TASK DETAILS
What lines below include the string "制定策略"? Pick them out and copy them.

RECORDS SHOWN
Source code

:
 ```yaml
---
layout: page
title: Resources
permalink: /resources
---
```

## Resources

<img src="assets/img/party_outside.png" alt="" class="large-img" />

---

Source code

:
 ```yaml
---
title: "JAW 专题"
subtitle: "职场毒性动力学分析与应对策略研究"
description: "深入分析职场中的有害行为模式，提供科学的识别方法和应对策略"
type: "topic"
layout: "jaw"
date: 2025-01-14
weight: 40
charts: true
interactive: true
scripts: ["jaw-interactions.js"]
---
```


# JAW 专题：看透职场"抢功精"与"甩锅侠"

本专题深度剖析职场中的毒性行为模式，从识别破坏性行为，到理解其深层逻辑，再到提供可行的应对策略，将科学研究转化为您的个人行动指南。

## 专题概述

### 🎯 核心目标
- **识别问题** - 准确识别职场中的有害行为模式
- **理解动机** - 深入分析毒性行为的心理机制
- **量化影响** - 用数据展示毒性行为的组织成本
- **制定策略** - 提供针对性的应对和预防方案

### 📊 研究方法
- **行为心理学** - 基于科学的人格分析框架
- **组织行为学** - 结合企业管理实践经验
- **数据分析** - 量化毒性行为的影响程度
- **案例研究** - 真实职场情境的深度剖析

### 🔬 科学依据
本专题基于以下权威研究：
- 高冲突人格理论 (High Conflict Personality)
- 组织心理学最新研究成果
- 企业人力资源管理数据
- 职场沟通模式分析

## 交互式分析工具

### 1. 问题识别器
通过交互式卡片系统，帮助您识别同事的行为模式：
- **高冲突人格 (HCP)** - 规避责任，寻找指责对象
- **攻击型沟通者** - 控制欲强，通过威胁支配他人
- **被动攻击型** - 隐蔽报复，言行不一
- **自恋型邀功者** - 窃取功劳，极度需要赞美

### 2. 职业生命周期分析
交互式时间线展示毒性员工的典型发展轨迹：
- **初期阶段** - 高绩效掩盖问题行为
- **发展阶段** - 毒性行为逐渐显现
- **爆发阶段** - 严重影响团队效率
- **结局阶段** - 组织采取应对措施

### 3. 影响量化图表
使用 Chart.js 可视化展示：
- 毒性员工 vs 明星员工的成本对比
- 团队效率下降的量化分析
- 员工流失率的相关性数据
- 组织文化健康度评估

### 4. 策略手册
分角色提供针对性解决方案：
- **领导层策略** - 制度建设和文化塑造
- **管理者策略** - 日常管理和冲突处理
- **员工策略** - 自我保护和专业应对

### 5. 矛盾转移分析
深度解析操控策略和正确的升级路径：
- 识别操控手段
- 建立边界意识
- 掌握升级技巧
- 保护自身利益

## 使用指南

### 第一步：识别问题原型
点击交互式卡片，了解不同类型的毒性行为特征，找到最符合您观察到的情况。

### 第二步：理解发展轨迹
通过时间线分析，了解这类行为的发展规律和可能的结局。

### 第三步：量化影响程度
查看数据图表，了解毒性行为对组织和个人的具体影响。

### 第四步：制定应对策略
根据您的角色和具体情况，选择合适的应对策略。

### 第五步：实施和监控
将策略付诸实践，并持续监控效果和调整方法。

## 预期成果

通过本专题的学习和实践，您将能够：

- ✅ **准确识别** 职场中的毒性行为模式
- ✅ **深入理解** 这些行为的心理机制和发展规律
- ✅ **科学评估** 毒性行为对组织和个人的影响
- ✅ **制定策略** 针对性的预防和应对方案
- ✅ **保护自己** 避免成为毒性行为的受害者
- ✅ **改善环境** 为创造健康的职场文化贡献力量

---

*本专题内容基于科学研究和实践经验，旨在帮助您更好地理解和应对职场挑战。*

WORKED SOLUTION
- **制定策略** - 提供针对性的应对和预防方案
- ✅ **制定策略** 针对性的预防和应对方案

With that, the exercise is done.